Prompt: Retype the full set of records. Keep every character identical.

[Stored entries]
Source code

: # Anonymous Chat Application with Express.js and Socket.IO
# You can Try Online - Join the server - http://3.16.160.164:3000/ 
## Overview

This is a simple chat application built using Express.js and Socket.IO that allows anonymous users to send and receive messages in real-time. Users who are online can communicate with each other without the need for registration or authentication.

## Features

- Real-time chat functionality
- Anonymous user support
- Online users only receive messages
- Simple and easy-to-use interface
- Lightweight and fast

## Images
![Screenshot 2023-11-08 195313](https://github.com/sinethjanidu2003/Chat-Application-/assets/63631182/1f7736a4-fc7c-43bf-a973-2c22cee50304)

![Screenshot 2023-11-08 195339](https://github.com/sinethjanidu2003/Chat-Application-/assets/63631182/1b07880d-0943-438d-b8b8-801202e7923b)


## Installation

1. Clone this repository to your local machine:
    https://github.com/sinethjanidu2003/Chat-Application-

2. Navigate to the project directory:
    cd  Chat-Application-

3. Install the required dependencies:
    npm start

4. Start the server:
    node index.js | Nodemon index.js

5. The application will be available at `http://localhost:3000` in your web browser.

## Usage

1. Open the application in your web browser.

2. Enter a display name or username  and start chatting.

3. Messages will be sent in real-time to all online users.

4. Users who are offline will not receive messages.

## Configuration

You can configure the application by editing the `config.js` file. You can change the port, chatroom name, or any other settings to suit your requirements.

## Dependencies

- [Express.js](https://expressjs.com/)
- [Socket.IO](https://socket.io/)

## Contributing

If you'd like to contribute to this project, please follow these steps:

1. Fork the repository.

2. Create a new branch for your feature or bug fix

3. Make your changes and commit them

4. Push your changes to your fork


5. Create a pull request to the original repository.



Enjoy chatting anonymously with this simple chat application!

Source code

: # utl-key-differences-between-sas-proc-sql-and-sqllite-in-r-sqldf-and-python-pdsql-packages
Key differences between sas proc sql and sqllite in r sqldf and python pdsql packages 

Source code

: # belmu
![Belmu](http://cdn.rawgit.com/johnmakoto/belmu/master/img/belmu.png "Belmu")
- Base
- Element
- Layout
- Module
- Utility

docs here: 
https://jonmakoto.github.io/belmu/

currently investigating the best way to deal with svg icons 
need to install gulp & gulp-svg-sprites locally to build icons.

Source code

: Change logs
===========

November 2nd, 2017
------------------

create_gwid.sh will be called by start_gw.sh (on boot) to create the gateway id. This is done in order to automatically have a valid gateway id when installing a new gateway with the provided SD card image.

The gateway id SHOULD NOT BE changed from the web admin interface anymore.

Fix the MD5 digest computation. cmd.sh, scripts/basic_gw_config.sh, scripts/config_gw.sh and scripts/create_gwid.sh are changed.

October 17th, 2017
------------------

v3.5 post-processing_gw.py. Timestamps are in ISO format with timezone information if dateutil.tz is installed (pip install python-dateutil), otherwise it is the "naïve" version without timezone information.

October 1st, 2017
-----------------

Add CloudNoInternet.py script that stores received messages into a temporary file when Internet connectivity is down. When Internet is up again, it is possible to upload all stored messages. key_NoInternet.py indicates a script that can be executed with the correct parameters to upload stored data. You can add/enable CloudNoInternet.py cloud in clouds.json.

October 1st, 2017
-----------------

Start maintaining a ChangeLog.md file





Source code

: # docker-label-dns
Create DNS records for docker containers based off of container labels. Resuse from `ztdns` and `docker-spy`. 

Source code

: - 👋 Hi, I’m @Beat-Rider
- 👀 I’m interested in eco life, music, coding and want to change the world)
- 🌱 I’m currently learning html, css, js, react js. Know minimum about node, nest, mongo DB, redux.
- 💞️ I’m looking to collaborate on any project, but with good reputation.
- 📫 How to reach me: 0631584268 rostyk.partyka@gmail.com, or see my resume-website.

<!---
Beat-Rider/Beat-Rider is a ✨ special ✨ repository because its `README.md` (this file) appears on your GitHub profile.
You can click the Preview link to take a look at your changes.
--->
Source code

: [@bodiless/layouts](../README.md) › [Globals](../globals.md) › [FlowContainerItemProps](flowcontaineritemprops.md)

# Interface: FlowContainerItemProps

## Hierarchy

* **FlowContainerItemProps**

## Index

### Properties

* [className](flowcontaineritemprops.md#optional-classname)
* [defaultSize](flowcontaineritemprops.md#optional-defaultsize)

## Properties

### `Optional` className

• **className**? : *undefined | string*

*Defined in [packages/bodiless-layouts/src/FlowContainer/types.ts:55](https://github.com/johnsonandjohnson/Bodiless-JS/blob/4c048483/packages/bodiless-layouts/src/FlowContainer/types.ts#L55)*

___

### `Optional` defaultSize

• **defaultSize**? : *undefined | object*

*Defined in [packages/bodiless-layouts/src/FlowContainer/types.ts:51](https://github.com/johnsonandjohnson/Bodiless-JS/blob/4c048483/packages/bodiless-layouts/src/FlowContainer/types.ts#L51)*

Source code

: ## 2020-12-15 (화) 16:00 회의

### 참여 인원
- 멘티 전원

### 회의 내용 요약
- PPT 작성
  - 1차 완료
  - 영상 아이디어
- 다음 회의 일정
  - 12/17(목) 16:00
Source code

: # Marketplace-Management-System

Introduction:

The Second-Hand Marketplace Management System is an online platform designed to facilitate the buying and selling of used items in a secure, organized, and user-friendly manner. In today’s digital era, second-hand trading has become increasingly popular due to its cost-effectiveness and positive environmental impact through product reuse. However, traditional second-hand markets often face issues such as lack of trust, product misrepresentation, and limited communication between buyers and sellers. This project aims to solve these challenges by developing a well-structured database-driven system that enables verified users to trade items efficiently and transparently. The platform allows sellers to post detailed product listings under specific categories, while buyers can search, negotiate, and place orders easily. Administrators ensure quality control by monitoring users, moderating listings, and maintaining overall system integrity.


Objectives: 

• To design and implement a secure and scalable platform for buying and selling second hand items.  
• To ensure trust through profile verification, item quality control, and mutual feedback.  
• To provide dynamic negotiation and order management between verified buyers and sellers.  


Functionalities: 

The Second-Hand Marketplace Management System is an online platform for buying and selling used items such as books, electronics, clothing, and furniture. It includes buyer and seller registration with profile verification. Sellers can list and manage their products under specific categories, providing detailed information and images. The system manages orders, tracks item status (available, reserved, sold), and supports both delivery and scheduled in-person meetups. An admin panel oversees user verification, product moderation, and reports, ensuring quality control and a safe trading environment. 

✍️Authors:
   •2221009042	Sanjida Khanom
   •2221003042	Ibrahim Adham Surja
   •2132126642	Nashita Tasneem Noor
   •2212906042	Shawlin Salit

Answer space:
Source code

: # Anonymous Chat Application with Express.js and Socket.IO
# You can Try Online - Join the server - http://3.16.160.164:3000/ 
## Overview

This is a simple chat application built using Express.js and Socket.IO that allows anonymous users to send and receive messages in real-time. Users who are online can communicate with each other without the need for registration or authentication.

## Features

- Real-time chat functionality
- Anonymous user support
- Online users only receive messages
- Simple and easy-to-use interface
- Lightweight and fast

## Images
![Screenshot 2023-11-08 195313](https://github.com/sinethjanidu2003/Chat-Application-/assets/63631182/1f7736a4-fc7c-43bf-a973-2c22cee50304)

![Screenshot 2023-11-08 195339](https://github.com/sinethjanidu2003/Chat-Application-/assets/63631182/1b07880d-0943-438d-b8b8-801202e7923b)


## Installation

1. Clone this repository to your local machine:
    https://github.com/sinethjanidu2003/Chat-Application-

2. Navigate to the project directory:
    cd  Chat-Application-

3. Install the required dependencies:
    npm start

4. Start the server:
    node index.js | Nodemon index.js

5. The application will be available at `http://localhost:3000` in your web browser.

## Usage

1. Open the application in your web browser.

2. Enter a display name or username  and start chatting.

3. Messages will be sent in real-time to all online users.

4. Users who are offline will not receive messages.

## Configuration

You can configure the application by editing the `config.js` file. You can change the port, chatroom name, or any other settings to suit your requirements.

## Dependencies

- [Express.js](https://expressjs.com/)
- [Socket.IO](https://socket.io/)

## Contributing

If you'd like to contribute to this project, please follow these steps:

1. Fork the repository.

2. Create a new branch for your feature or bug fix

3. Make your changes and commit them

4. Push your changes to your fork


5. Create a pull request to the original repository.



Enjoy chatting anonymously with this simple chat application!

Source code

: # utl-key-differences-between-sas-proc-sql-and-sqllite-in-r-sqldf-and-python-pdsql-packages
Key differences between sas proc sql and sqllite in r sqldf and python pdsql packages 

Source code

: # belmu
![Belmu](http://cdn.rawgit.com/johnmakoto/belmu/master/img/belmu.png "Belmu")
- Base
- Element
- Layout
- Module
- Utility

docs here: 
https://jonmakoto.github.io/belmu/

currently investigating the best way to deal with svg icons 
need to install gulp & gulp-svg-sprites locally to build icons.

Source code

: Change logs
===========

November 2nd, 2017
------------------

create_gwid.sh will be called by start_gw.sh (on boot) to create the gateway id. This is done in order to automatically have a valid gateway id when installing a new gateway with the provided SD card image.

The gateway id SHOULD NOT BE changed from the web admin interface anymore.

Fix the MD5 digest computation. cmd.sh, scripts/basic_gw_config.sh, scripts/config_gw.sh and scripts/create_gwid.sh are changed.

October 17th, 2017
------------------

v3.5 post-processing_gw.py. Timestamps are in ISO format with timezone information if dateutil.tz is installed (pip install python-dateutil), otherwise it is the "naïve" version without timezone information.

October 1st, 2017
-----------------

Add CloudNoInternet.py script that stores received messages into a temporary file when Internet connectivity is down. When Internet is up again, it is possible to upload all stored messages. key_NoInternet.py indicates a script that can be executed with the correct parameters to upload stored data. You can add/enable CloudNoInternet.py cloud in clouds.json.

October 1st, 2017
-----------------

Start maintaining a ChangeLog.md file





Source code

: # docker-label-dns
Create DNS records for docker containers based off of container labels. Resuse from `ztdns` and `docker-spy`. 

Source code

: - 👋 Hi, I’m @Beat-Rider
- 👀 I’m interested in eco life, music, coding and want to change the world)
- 🌱 I’m currently learning html, css, js, react js. Know minimum about node, nest, mongo DB, redux.
- 💞️ I’m looking to collaborate on any project, but with good reputation.
- 📫 How to reach me: 0631584268 rostyk.partyka@gmail.com, or see my resume-website.

<!---
Beat-Rider/Beat-Rider is a ✨ special ✨ repository because its `README.md` (this file) appears on your GitHub profile.
You can click the Preview link to take a look at your changes.
--->
Source code

: [@bodiless/layouts](../README.md) › [Globals](../globals.md) › [FlowContainerItemProps](flowcontaineritemprops.md)

# Interface: FlowContainerItemProps

## Hierarchy

* **FlowContainerItemProps**

## Index

### Properties

* [className](flowcontaineritemprops.md#optional-classname)
* [defaultSize](flowcontaineritemprops.md#optional-defaultsize)

## Properties

### `Optional` className

• **className**? : *undefined | string*

*Defined in [packages/bodiless-layouts/src/FlowContainer/types.ts:55](https://github.com/johnsonandjohnson/Bodiless-JS/blob/4c048483/packages/bodiless-layouts/src/FlowContainer/types.ts#L55)*

___

### `Optional` defaultSize

• **defaultSize**? : *undefined | object*

*Defined in [packages/bodiless-layouts/src/FlowContainer/types.ts:51](https://github.com/johnsonandjohnson/Bodiless-JS/blob/4c048483/packages/bodiless-layouts/src/FlowContainer/types.ts#L51)*

Source code

: ## 2020-12-15 (화) 16:00 회의

### 참여 인원
- 멘티 전원

### 회의 내용 요약
- PPT 작성
  - 1차 완료
  - 영상 아이디어
- 다음 회의 일정
  - 12/17(목) 16:00
Source code

: # Marketplace-Management-System

Introduction:

The Second-Hand Marketplace Management System is an online platform designed to facilitate the buying and selling of used items in a secure, organized, and user-friendly manner. In today’s digital era, second-hand trading has become increasingly popular due to its cost-effectiveness and positive environmental impact through product reuse. However, traditional second-hand markets often face issues such as lack of trust, product misrepresentation, and limited communication between buyers and sellers. This project aims to solve these challenges by developing a well-structured database-driven system that enables verified users to trade items efficiently and transparently. The platform allows sellers to post detailed product listings under specific categories, while buyers can search, negotiate, and place orders easily. Administrators ensure quality control by monitoring users, moderating listings, and maintaining overall system integrity.


Objectives: 

• To design and implement a secure and scalable platform for buying and selling second hand items.  
• To ensure trust through profile verification, item quality control, and mutual feedback.  
• To provide dynamic negotiation and order management between verified buyers and sellers.  


Functionalities: 

The Second-Hand Marketplace Management System is an online platform for buying and selling used items such as books, electronics, clothing, and furniture. It includes buyer and seller registration with profile verification. Sellers can list and manage their products under specific categories, providing detailed information and images. The system manages orders, tracks item status (available, reserved, sold), and supports both delivery and scheduled in-person meetups. An admin panel oversees user verification, product moderation, and reports, ensuring quality control and a safe trading environment. 

✍️Authors:
   •2221009042	Sanjida Khanom
   •2221003042	Ibrahim Adham Surja
   •2132126642	Nashita Tasneem Noor
   •2212906042	Shawlin Salit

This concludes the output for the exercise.